About this exercise:
Copy exactly the lines of the material below that run from the one containing "Não serão armazenados" through the one containing "- ADMIN_EMAIL_REGEX=@empresa.com.br$". Copy no other lines.

Input data:
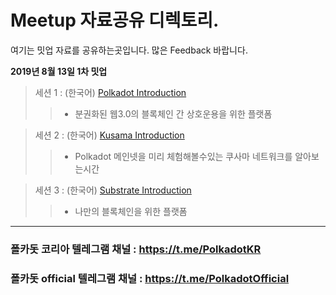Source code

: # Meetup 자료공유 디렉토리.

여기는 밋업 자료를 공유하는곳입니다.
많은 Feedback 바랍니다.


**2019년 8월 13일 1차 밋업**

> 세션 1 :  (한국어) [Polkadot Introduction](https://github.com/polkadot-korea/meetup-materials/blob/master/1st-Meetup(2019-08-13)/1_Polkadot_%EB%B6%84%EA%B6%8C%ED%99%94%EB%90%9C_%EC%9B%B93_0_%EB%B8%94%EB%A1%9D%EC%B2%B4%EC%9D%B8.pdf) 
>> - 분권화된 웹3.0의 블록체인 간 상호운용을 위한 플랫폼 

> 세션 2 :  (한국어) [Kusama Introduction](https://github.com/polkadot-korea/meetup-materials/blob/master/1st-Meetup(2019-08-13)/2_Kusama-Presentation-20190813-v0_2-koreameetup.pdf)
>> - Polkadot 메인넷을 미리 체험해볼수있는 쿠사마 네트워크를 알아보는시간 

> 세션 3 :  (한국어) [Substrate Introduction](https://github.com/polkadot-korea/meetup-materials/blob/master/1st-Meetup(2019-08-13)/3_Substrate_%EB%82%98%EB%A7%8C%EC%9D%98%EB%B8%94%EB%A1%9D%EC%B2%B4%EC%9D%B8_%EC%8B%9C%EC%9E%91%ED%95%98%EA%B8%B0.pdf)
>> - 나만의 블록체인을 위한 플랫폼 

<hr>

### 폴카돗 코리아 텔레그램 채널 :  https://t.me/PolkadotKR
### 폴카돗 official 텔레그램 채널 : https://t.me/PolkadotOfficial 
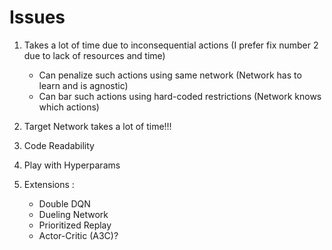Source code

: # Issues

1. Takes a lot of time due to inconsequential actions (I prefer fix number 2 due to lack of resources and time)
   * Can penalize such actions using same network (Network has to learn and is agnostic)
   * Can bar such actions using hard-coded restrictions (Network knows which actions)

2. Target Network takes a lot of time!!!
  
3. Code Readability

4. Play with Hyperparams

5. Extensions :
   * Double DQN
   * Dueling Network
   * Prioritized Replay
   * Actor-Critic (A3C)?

* * *

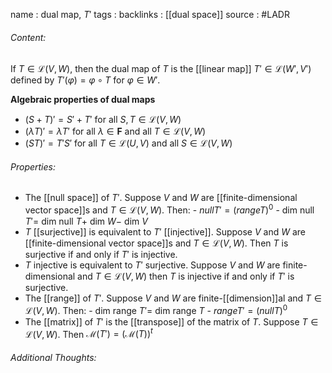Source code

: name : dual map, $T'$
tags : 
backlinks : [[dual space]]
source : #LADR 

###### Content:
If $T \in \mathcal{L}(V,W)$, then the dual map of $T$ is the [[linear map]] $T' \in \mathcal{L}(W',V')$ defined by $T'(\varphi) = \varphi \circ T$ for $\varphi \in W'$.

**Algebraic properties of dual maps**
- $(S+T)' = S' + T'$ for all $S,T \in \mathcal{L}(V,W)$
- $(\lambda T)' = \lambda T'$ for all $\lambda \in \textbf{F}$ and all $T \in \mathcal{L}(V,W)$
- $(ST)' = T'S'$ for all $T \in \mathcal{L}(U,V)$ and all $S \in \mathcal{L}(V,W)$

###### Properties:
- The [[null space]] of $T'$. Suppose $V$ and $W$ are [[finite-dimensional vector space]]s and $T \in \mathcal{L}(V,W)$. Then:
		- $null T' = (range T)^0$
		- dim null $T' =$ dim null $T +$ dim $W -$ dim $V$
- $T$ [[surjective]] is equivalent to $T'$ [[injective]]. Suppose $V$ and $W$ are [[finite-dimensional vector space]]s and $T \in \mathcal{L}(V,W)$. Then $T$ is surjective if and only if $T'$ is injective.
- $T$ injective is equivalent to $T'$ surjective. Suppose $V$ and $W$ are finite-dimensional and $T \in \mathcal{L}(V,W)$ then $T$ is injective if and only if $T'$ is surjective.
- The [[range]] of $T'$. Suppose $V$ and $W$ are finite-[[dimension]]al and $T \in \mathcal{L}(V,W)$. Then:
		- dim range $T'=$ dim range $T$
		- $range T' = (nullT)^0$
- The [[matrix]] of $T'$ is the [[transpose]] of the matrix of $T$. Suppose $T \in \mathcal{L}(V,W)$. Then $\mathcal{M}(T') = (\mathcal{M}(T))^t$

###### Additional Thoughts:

--

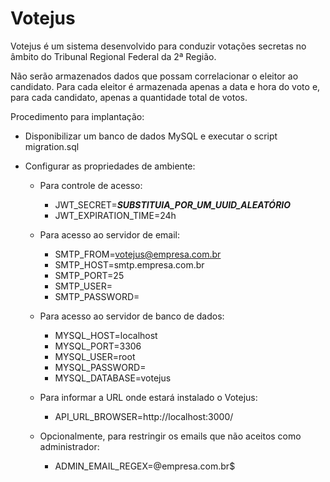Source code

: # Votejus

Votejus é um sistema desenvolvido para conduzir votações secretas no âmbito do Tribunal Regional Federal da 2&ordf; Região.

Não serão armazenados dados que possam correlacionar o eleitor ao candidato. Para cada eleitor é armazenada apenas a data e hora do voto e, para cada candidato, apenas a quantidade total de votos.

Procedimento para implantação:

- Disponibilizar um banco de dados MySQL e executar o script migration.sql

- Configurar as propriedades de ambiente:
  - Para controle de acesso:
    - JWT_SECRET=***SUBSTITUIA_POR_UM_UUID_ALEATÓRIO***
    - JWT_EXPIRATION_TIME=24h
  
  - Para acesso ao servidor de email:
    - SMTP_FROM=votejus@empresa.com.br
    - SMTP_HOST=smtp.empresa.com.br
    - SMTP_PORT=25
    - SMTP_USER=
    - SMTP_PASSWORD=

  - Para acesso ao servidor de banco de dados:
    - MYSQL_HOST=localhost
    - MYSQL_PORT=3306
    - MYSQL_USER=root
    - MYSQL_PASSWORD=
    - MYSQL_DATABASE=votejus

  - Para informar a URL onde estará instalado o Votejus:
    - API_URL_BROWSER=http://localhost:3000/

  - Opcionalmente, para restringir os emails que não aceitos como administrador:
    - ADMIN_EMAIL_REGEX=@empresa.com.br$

Output for this task:
Não serão armazenados dados que possam correlacionar o eleitor ao candidato. Para cada eleitor é armazenada apenas a data e hora do voto e, para cada candidato, apenas a quantidade total de votos.

Procedimento para implantação:

- Disponibilizar um banco de dados MySQL e executar o script migration.sql

- Configurar as propriedades de ambiente:
  - Para controle de acesso:
    - JWT_SECRET=***SUBSTITUIA_POR_UM_UUID_ALEATÓRIO***
    - JWT_EXPIRATION_TIME=24h
  
  - Para acesso ao servidor de email:
    - SMTP_FROM=votejus@empresa.com.br
    - SMTP_HOST=smtp.empresa.com.br
    - SMTP_PORT=25
    - SMTP_USER=
    - SMTP_PASSWORD=

  - Para acesso ao servidor de banco de dados:
    - MYSQL_HOST=localhost
    - MYSQL_PORT=3306
    - MYSQL_USER=root
    - MYSQL_PASSWORD=
    - MYSQL_DATABASE=votejus

  - Para informar a URL onde estará instalado o Votejus:
    - API_URL_BROWSER=http://localhost:3000/

  - Opcionalmente, para restringir os emails que não aceitos como administrador:
    - ADMIN_EMAIL_REGEX=@empresa.com.br$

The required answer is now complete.